Tuesday 2nd May (B,L,D): During our stay in Tehran, we shall visit the MAPNA Locomotive Company, and film studios with a replica of Old Tehran including a reconstruction of Tehran’s first railway. Bridges have always been close to the heart of Iranian identity, and we could not miss seeing the futuristic Tabiat Bridge in northern Tehran. Built on three large pillars, the 270-metre curved structure has broad entrances, multiple pathways and three floors of restaurants and cafes and sitting areas. We end the day watching the sun set over Tehran as we dine in the revolving restaurant at the top of Milad Tower.
Wednesday 3rd May (B): Another highlight is the breath-taking Jewellery Museum of Iran, home to the most exceptional jewels in the country. The Crown Jewels of Iran are by far the largest and most dazzling jewel collection in the world.

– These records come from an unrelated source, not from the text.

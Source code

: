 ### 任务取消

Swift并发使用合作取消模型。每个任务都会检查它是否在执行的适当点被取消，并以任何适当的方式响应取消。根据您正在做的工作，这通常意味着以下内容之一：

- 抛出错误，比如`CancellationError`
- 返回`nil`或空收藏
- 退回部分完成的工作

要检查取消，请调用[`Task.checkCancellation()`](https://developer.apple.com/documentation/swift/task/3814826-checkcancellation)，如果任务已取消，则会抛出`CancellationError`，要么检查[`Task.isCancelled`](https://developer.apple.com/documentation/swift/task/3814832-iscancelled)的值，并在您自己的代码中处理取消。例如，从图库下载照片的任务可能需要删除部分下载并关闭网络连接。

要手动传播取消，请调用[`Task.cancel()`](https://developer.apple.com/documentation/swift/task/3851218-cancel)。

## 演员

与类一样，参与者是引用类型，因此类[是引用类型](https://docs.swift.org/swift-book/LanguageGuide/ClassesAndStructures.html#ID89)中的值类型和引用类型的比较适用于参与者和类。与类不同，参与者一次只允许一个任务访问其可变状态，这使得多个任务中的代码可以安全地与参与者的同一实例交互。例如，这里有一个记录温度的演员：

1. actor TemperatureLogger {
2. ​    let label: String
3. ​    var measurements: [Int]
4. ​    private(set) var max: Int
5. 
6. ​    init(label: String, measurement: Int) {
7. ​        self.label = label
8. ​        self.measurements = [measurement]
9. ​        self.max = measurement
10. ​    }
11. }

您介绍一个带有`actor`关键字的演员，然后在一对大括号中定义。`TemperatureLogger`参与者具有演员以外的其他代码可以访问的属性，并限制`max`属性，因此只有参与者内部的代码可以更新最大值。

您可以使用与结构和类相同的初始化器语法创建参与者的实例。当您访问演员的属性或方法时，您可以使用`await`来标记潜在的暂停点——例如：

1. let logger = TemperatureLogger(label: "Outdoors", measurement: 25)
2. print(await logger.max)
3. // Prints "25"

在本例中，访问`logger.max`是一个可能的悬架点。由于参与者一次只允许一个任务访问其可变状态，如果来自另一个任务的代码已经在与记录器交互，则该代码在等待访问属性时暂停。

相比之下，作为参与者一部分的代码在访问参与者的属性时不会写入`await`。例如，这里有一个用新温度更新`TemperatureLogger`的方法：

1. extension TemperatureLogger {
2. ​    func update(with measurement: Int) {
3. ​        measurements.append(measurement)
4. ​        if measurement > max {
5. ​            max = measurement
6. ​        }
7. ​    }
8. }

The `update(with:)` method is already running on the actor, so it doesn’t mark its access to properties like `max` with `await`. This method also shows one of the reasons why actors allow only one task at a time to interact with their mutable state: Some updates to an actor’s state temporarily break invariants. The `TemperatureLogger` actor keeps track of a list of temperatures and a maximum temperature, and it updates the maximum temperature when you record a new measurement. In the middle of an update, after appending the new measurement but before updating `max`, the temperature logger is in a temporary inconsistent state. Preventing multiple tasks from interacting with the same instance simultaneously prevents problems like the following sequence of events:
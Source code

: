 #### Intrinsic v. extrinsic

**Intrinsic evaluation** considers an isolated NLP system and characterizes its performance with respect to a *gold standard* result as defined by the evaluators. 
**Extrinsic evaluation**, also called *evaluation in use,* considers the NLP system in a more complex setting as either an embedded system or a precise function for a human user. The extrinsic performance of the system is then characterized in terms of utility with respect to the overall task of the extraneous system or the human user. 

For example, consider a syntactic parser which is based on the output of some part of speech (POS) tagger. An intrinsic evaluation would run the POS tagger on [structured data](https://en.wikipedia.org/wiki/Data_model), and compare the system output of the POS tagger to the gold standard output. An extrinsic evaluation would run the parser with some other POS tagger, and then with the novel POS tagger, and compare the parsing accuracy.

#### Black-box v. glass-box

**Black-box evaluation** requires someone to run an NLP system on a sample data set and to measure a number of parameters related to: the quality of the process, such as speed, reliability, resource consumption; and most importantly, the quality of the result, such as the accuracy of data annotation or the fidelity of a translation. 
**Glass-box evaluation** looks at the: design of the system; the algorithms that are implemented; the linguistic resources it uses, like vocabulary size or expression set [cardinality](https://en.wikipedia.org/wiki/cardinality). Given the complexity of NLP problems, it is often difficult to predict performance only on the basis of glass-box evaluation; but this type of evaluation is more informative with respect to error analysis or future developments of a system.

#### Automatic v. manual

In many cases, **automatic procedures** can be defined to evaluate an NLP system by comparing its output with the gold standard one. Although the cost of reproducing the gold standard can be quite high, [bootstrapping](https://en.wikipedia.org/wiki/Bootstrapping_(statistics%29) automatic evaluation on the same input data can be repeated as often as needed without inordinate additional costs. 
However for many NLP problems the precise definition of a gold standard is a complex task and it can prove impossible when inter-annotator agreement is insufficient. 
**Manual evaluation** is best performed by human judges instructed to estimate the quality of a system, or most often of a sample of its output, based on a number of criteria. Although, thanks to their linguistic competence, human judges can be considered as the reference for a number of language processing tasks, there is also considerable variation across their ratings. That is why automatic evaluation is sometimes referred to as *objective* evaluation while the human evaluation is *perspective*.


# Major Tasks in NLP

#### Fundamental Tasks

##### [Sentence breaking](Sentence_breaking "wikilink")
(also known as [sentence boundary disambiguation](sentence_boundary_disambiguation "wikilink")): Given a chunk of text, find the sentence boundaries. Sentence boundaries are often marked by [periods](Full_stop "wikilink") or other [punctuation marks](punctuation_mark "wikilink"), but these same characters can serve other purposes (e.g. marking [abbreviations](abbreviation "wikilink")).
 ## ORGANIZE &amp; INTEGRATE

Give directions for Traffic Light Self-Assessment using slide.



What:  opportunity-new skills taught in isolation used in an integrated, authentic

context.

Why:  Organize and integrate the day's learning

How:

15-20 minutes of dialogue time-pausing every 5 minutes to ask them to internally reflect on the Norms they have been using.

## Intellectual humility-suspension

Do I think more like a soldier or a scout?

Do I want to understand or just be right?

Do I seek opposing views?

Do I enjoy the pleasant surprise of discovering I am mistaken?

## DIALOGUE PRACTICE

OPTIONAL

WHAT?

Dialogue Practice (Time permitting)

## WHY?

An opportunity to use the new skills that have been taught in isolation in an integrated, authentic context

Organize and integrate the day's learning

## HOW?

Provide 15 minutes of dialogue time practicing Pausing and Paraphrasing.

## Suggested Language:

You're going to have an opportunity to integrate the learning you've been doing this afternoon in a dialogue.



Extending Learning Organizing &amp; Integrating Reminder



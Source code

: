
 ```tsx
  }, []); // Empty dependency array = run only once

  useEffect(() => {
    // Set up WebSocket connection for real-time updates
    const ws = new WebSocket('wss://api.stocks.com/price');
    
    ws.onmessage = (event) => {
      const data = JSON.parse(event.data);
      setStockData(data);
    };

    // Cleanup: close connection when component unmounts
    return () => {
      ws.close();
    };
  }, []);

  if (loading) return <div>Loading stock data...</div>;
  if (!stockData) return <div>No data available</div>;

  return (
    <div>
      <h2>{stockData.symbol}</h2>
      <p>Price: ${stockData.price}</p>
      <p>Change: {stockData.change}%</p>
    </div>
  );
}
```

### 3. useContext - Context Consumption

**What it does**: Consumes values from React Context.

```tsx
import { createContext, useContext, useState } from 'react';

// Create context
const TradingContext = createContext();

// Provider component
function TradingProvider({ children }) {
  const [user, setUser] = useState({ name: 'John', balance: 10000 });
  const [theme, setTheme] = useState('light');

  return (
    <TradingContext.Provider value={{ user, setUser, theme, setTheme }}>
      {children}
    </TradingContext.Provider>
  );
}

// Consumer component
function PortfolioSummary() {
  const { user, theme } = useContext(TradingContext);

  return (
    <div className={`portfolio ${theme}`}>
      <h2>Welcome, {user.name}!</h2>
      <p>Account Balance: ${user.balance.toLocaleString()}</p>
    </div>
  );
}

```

So valuable is the collection that it backs the Iranian national currency as a reserve. We also visit the UNESCO listed Golestan Palace. The lavish Golestan Palace is a masterpiece of the Qajar era, embodying the successful integration of earlier Persian crafts and architecture with Western influences. The walled Palace, one of the oldest groups of buildings in Teheran, became the seat of government of the Qajar family, which came into power in 1779 and made Teheran the capital of the country. It became a centre of Qajari arts and architecture of which it is an outstanding example and has remained a source of inspiration for Iranian artists and architects to this day.
Thursday 4th May (B,L,D) A choice of activities today. For the rail fans, we make the journey to Gorgan, crossing the famous Veresk Bridge and visiting the town of Aq Qala. Alternatively, remain in Tehran and see Nivaran Palace and explore the North of Tehran with refreshing gardens and cafés.
Friday 5th May (B,L,D) Leaving Tehran, we travel by train north-west to our final destination of Tabriz. Time to relax when we arrive at our destination.
Saturday 6th May (B,L) This morning we visit Kandovan, a famous village located in the northern Iranian mountain-side and known all around the world for its unique rock-carved houses dating back more than 700 years. It is said the first inhabitants came to Kandovan0 to escape the invading Mongols. They dug hideouts in the giant volcanic cliffs and remained here even after the danger was over. Their hiding places slowly became complex houses complete with kitchens, hallways and bedrooms. For the windows the villagers use beautifully coloured glass. Later we explore Arg-e Ali-Shāh, the remnants of a large unfinished 14th-century mausoleum and a 19th-century military castle and barracks in Tabriz city centre.
Sunday 7th May (B,D): A relaxing last day, where we will have ample opportunity to explore Tabriz, including the Grand Bazaar. Tabriz has been a place of cultural exchange since antiquity and its historic bazaar complex is one of the most important commercial centres on the Silk Road. Tabriz Historic Bazaar Complex consists of a series of interconnected, covered, brick structures, buildings, and enclosed spaces for different functions. Tabriz and its Bazaar were already prosperous and famous in the 13th century, when the town, in the province of Eastern Azerbaijan, became the capital city of the Safavid kingdom. The city lost its status as capital in the 16th century, but remained important as a commercial hub until the end of the 18th century, with the expansion of Ottoman power. After dinner and time to freshen up, we head to Tabriz airport for our flights to Istanbul and onwards to the UK.
There will be a reasonable amount of walking on this trip, in particular when visiting historic sites where there may also be rough ground and steps. Iran is a large country, so there are long train journeys and one long coach journey. There is a dress code in Iran, and more information can be given on request.